Il linguaggio come infrastruttura
I modelli di intelligenza artificiale non funzionano come una calcolatrice. Funzionano interpretando istruzioni linguistiche, spesso con un margine di incertezza. Un avverbio può cambiare un comportamento. Una negazione mal posta può aprire un varco. Un comando formulato con precisione può chiudere una vulnerabilità. La frontiera della sicurezza informatica si sposta dal codice alla frase.
L’episodio descritto da Rampini è una conferma: una parte dell’azione ostile è avvenuta tramite testo. Il sistema ha reagito a ciò che è stato scritto. Questo porta a una conseguenza chiara: chi scrive diventa un attore centrale nel controllo delle macchine avanzate. Non per un ruolo artistico, ma per un ruolo operativo.
La retorica sulla fine della scrittura non solo è infondata ma si è del tutto ribaltata. Gli strumenti cambiano, ma la competenza di base rimane decisiva. Le parole influiscono sul comportamento dei sistemi digitali. Possono orientarli, deviarli, limitarli o amplificarli. È una dinamica verificabile e già attiva. Quando si diceva che non è l’ia ad essere importanti, ma la gestione dei prompt, avevano ragione.
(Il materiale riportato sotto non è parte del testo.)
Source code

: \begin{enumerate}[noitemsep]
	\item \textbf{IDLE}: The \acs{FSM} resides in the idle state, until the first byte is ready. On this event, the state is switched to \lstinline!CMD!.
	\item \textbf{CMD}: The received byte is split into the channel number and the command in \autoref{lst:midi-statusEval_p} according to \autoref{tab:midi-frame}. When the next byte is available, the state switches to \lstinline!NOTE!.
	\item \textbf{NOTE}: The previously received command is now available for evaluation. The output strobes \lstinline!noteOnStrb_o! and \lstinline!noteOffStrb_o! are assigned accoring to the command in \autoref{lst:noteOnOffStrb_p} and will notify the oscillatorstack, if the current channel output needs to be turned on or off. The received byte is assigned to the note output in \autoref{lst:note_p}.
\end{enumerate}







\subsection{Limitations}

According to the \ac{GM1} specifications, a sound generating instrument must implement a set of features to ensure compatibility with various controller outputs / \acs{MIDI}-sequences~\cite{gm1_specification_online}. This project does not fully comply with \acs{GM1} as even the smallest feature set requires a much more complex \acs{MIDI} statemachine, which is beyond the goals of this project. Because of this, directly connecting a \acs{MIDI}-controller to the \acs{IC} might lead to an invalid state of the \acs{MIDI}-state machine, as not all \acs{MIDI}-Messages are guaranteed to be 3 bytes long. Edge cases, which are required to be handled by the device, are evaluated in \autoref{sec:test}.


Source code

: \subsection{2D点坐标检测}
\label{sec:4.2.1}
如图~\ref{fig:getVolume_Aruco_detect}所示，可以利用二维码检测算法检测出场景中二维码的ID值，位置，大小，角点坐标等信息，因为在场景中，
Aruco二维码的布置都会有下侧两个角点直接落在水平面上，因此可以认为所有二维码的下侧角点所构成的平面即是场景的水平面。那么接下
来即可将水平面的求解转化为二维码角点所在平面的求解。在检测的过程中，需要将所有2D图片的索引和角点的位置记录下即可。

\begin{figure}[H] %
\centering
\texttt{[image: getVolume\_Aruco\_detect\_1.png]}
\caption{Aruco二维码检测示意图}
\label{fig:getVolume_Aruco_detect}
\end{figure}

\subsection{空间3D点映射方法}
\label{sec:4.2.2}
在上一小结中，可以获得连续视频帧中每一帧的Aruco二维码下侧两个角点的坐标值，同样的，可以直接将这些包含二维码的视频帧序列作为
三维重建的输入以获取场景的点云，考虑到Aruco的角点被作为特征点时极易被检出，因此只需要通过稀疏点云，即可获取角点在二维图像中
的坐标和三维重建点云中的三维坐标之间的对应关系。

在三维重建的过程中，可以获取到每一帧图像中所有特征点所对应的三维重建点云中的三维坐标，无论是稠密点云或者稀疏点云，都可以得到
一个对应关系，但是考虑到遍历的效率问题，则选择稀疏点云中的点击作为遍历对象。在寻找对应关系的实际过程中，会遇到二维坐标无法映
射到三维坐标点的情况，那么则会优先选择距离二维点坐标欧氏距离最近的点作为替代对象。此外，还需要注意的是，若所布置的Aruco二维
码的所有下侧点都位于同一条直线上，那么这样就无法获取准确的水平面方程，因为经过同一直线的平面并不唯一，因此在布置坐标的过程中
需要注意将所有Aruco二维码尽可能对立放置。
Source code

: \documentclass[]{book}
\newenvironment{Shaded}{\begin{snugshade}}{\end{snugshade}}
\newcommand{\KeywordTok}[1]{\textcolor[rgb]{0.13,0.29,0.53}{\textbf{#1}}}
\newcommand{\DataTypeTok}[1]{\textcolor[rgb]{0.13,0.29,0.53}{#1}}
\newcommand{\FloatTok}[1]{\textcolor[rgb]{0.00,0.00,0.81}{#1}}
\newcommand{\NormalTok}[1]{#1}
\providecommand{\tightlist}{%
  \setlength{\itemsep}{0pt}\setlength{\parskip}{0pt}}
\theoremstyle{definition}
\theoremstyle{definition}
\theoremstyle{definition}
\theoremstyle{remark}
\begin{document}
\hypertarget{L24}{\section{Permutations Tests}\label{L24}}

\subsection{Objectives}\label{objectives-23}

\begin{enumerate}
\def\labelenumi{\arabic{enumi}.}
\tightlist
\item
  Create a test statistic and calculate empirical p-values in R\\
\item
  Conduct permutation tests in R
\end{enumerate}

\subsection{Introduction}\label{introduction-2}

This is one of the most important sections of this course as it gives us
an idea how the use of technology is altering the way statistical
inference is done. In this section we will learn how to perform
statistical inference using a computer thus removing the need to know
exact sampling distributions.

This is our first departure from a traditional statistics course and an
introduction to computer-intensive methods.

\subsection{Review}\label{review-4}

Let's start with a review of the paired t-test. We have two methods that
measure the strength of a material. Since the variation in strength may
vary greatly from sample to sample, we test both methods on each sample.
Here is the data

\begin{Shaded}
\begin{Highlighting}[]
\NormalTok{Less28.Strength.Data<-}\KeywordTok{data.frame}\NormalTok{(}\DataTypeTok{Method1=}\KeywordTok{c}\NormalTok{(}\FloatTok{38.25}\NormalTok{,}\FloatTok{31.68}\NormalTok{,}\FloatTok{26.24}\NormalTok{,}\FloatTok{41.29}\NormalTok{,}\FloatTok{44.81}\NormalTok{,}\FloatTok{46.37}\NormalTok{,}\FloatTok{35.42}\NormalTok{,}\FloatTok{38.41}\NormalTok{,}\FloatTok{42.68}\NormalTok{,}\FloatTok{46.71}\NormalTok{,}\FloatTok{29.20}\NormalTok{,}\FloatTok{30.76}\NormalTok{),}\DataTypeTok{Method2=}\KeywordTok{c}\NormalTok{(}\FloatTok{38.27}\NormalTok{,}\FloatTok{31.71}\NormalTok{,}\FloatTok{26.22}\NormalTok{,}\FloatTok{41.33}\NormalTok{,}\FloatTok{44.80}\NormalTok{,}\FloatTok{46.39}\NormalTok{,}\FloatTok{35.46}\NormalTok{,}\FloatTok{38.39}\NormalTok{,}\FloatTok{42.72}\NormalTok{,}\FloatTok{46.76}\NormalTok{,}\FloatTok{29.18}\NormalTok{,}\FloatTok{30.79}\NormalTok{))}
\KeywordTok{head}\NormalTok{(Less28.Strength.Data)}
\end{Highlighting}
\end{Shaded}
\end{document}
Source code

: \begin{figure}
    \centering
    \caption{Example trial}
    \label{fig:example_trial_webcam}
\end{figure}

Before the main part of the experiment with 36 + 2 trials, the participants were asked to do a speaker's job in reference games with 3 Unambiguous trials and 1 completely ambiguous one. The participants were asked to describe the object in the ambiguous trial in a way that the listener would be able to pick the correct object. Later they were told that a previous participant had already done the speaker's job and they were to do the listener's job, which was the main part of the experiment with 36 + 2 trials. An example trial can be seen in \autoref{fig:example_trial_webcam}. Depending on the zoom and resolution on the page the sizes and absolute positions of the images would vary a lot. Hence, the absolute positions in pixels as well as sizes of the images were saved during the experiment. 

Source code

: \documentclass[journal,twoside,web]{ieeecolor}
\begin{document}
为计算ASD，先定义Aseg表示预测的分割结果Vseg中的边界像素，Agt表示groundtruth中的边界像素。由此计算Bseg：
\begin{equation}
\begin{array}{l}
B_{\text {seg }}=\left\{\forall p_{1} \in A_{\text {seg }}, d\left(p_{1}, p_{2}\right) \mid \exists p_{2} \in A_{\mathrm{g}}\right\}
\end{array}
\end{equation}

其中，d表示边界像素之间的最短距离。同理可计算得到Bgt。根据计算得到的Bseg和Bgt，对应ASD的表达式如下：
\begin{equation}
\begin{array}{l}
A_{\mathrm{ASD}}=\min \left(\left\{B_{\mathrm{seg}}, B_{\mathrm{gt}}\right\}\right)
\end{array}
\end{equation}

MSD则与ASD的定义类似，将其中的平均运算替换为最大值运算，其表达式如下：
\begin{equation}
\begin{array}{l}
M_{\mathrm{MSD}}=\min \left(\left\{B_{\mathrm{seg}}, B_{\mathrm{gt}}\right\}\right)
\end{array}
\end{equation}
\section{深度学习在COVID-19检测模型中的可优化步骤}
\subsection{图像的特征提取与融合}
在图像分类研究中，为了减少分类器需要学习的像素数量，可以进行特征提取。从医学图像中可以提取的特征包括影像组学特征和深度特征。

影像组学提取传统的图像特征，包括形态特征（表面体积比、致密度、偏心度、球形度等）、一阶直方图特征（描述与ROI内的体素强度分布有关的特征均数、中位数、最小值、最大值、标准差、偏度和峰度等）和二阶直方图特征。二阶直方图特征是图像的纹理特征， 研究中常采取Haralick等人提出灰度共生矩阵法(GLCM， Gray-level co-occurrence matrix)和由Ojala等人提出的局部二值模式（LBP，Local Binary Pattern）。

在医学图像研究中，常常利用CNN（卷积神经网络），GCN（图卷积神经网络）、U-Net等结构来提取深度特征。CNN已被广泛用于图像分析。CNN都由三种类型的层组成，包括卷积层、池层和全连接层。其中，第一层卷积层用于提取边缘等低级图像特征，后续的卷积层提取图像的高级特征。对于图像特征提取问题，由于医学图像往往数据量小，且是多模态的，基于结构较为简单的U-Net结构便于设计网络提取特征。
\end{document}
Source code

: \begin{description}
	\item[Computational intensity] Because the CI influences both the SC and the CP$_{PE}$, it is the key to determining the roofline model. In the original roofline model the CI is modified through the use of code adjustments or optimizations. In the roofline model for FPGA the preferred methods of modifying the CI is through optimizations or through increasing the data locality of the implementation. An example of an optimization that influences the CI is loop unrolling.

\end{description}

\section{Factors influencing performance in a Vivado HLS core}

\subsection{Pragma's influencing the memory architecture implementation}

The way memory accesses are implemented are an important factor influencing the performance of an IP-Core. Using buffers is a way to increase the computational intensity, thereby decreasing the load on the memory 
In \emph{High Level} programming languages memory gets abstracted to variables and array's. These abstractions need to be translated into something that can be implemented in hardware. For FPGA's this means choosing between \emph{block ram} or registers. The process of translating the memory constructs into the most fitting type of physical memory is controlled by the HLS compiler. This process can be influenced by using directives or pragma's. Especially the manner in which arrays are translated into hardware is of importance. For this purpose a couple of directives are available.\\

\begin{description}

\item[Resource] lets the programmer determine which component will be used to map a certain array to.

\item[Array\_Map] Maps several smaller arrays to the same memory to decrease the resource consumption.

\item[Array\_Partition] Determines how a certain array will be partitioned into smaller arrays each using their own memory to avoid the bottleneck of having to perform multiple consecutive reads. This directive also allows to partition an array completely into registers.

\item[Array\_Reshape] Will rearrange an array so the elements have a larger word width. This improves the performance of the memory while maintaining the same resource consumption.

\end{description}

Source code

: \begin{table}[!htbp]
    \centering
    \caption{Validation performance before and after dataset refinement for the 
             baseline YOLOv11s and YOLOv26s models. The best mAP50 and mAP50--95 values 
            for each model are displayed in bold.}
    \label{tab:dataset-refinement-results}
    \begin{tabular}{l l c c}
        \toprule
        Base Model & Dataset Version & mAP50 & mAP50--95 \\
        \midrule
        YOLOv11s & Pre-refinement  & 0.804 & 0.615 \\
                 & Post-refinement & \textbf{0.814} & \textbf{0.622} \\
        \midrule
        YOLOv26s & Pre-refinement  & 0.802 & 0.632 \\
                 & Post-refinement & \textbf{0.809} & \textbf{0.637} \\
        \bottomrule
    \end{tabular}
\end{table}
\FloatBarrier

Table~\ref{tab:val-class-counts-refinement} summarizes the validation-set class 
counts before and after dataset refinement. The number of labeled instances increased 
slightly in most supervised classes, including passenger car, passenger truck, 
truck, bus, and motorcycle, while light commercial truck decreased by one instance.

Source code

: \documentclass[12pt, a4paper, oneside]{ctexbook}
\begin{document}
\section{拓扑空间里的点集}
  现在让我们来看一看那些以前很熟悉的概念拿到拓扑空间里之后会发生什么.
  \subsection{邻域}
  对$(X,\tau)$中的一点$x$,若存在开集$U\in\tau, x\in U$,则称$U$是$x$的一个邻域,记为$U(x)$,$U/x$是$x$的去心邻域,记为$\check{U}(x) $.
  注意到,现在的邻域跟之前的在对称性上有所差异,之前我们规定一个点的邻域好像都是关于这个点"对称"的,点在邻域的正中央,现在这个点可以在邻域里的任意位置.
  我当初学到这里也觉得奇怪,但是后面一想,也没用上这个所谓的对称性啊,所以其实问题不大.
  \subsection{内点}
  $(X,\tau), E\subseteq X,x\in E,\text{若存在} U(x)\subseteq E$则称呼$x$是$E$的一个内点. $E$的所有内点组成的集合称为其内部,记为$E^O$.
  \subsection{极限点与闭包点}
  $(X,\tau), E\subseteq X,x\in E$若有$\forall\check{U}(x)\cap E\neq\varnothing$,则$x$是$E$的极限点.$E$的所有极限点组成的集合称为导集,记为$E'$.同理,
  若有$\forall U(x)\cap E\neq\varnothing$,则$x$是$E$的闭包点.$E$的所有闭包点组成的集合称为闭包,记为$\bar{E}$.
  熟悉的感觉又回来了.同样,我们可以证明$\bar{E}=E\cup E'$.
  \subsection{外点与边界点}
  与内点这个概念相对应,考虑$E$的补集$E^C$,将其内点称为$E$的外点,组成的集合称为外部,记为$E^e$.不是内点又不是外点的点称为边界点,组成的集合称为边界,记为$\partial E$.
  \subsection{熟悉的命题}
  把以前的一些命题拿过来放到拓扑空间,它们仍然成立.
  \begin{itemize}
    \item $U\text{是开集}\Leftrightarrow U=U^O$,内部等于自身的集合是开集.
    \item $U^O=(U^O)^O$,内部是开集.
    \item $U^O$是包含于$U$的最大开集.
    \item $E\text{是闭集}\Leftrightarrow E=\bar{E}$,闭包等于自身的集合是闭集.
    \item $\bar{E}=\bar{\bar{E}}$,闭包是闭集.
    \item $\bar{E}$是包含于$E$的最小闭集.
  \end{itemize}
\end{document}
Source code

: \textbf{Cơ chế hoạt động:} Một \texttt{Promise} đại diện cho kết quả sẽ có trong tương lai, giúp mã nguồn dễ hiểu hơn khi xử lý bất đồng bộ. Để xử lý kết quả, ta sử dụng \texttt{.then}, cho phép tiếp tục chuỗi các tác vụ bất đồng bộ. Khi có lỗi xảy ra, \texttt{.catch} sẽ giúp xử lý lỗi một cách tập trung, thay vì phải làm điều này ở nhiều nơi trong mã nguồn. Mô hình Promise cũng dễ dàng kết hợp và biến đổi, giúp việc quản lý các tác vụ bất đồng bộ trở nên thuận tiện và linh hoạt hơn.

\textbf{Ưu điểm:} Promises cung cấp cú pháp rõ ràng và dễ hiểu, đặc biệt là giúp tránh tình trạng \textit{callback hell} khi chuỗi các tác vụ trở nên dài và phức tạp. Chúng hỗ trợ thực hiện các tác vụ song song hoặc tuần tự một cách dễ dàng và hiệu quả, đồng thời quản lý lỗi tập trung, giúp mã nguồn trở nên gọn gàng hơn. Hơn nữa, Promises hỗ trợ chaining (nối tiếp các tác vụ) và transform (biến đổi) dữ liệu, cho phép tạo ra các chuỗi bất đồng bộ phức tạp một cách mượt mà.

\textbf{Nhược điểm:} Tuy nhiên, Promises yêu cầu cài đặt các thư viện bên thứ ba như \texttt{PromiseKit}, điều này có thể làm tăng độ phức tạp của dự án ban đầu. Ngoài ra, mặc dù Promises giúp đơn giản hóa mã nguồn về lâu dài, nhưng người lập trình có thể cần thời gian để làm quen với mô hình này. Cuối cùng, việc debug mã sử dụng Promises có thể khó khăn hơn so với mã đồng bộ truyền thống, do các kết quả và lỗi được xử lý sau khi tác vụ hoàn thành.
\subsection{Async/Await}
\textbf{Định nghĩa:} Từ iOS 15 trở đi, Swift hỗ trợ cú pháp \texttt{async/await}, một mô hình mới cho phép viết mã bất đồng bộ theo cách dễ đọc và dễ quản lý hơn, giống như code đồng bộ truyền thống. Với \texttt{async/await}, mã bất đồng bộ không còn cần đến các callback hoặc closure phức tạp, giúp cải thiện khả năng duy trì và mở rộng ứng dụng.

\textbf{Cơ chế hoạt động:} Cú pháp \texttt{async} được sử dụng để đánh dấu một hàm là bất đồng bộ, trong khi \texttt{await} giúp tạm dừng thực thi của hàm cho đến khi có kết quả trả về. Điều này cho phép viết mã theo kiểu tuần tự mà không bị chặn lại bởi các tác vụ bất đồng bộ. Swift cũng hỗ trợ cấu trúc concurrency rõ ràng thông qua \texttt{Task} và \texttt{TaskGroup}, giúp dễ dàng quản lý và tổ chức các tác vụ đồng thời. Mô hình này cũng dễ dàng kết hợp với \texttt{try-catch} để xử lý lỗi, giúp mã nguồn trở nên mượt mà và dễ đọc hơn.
È probabile che la figura professionale del futuro non sia il programmatore puro, ma chi è capace di intervenire sul linguaggio in modo rigoroso. Chi sa come funziona un testo in tutte le sue parti. Chi conosce gli effetti concreti di una formulazione. In altre parole: chi scrive. Ma anche la figura dell’hacker sarà dello stesso genere. Ci sarà chi crede nel “sistema” e lo difenderà e chi invece, con le armi della scrittura, lo combatterà. La faccenda è esaltante. Il mondo letterario dei cowboy della console di William Gibson e il mondo tecnologico in cui si muovevano si sono fusi, da un giorno all’altro, in un “con-testo” unico, immaginifico, creativo ed entusiasmante. Creare “frasi” efficienti non è un “capitale” che non richiede investimento: o sei in grado di farlo o non lo sei, e se sei in grado di farlo, quelle frasi, le puoi scrivere su una pagina di carta con una penna biro e poi darle a qualcuno che le ricopierà su una tastiera.
Il passaggio in corso non è verso un mondo più tecnico, ma verso un mondo in cui il linguaggio diventa infrastruttura critica. Sono gli scrittori i veri padroni del mondo di domani. O forse i suoi hacker.
Chi controlla le parole controlla la macchina.